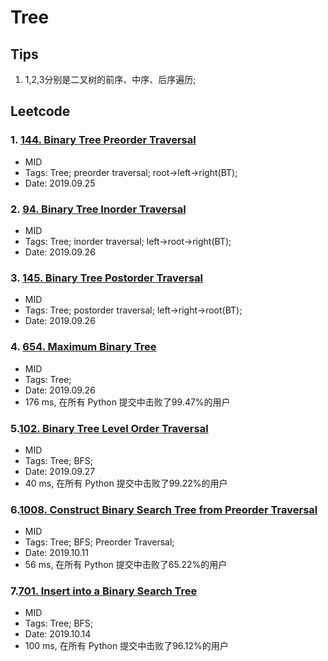# Tree

## Tips
1. 1,2,3分别是二叉树的前序、中序、后序遍历;

## Leetcode
### 1. [144. Binary Tree Preorder Traversal](https://leetcode-cn.com/problems/binary-tree-preorder-traversal/)
- MID
- Tags: Tree; preorder traversal; root->left->right(BT);
- Date: 2019.09.25

### 2. [94. Binary Tree Inorder Traversal](https://leetcode-cn.com/problems/binary-tree-inorder-traversal/)
- MID
- Tags: Tree; inorder traversal; left->root->right(BT);
- Date: 2019.09.26

### 3. [145. Binary Tree Postorder Traversal](https://leetcode-cn.com/problems/binary-tree-postorder-traversal/submissions/)
- MID
- Tags: Tree; postorder traversal; left->right->root(BT);
- Date: 2019.09.26

### 4. [654. Maximum Binary Tree](https://leetcode-cn.com/problems/maximum-binary-tree/submissions/)
- MID
- Tags: Tree;
- Date: 2019.09.26
- 176 ms, 在所有 Python 提交中击败了99.47%的用户

### 5.[102. Binary Tree Level Order Traversal](https://leetcode-cn.com/problems/binary-tree-level-order-traversal/solution/)
- MID
- Tags: Tree; BFS;
- Date: 2019.09.27
- 40 ms, 在所有 Python 提交中击败了99.22%的用户

### 6.[1008. Construct Binary Search Tree from Preorder Traversal](https://leetcode-cn.com/problems/construct-binary-search-tree-from-preorder-traversal/)
- MID
- Tags: Tree; BFS; Preorder Traversal;
- Date: 2019.10.11
- 56 ms, 在所有 Python 提交中击败了65.22%的用户

### 7.[701. Insert into a Binary Search Tree](https://leetcode-cn.com/problems/insert-into-a-binary-search-tree/submissions/)
- MID
- Tags: Tree; BFS;
- Date: 2019.10.14
- 100 ms, 在所有 Python 提交中击败了96.12%的用户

**Work required**
Using the records above, find and show each line with the string "submissions".

**Problem solution**
### 3. [145. Binary Tree Postorder Traversal](https://leetcode-cn.com/problems/binary-tree-postorder-traversal/submissions/)
### 4. [654. Maximum Binary Tree](https://leetcode-cn.com/problems/maximum-binary-tree/submissions/)
### 7.[701. Insert into a Binary Search Tree](https://leetcode-cn.com/problems/insert-into-a-binary-search-tree/submissions/)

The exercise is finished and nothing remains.